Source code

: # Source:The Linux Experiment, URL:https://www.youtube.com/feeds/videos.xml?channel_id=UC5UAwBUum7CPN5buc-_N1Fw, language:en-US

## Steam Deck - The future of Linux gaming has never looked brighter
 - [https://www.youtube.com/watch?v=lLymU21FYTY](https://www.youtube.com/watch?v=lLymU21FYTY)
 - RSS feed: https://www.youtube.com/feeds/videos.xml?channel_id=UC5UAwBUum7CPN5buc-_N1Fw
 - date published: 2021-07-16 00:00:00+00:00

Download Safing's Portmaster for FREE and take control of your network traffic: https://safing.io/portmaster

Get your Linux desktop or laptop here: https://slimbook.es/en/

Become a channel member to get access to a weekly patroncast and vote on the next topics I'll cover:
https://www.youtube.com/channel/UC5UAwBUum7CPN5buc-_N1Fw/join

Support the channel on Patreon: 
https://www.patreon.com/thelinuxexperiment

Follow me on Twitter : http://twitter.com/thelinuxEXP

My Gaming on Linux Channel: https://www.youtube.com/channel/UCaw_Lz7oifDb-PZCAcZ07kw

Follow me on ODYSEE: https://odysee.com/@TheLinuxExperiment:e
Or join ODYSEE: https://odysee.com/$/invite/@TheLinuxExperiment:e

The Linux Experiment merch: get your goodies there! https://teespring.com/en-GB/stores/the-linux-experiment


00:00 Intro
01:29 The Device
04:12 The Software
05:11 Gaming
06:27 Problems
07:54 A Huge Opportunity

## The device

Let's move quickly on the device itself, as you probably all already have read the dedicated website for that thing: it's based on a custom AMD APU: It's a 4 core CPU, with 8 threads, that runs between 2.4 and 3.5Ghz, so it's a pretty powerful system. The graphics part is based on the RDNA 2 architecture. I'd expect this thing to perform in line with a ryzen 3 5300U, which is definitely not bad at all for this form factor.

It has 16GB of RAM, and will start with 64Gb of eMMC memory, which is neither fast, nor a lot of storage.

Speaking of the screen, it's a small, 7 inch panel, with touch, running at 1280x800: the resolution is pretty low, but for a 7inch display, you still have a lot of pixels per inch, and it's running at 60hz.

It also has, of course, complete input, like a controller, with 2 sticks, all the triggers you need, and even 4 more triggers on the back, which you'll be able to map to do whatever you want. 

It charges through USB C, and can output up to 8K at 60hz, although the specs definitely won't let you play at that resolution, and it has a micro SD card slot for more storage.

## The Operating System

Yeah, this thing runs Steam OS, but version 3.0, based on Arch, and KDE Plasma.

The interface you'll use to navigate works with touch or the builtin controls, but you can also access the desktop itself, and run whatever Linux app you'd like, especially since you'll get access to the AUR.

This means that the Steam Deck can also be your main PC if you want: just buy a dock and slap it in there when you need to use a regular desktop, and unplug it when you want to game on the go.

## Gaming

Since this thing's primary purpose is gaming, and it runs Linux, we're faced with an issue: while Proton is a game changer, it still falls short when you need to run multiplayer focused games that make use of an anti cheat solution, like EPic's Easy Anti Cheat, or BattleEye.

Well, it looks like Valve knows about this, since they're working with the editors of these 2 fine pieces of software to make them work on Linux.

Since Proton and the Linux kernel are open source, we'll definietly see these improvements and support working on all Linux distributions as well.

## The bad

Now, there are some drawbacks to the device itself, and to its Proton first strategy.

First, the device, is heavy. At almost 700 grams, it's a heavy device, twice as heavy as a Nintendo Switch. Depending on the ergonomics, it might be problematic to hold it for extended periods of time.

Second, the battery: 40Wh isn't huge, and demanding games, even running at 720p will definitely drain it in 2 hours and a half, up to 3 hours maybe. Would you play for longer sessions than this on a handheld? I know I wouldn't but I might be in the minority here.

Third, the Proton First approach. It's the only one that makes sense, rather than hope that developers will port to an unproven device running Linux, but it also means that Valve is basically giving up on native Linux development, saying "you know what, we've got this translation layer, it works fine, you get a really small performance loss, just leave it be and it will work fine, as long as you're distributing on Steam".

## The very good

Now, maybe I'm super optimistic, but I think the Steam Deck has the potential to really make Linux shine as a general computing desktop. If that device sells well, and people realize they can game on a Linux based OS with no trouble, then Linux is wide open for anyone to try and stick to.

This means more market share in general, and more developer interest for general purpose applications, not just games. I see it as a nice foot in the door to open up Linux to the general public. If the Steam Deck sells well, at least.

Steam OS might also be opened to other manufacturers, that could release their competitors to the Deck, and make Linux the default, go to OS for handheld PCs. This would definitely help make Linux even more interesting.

◇ ◇ ◇ ◇ ◇

In the listing above, locate the line containing "Download Safing's Portmaster" and the line containing "Follow me on Twitter". Extract those two lines and every line between them, exactly as written, and only those.

Written solution:
Download Safing's Portmaster for FREE and take control of your network traffic: https://safing.io/portmaster

Get your Linux desktop or laptop here: https://slimbook.es/en/

Become a channel member to get access to a weekly patroncast and vote on the next topics I'll cover:
https://www.youtube.com/channel/UC5UAwBUum7CPN5buc-_N1Fw/join

Support the channel on Patreon: 
https://www.patreon.com/thelinuxexperiment

Follow me on Twitter : http://twitter.com/thelinuxEXP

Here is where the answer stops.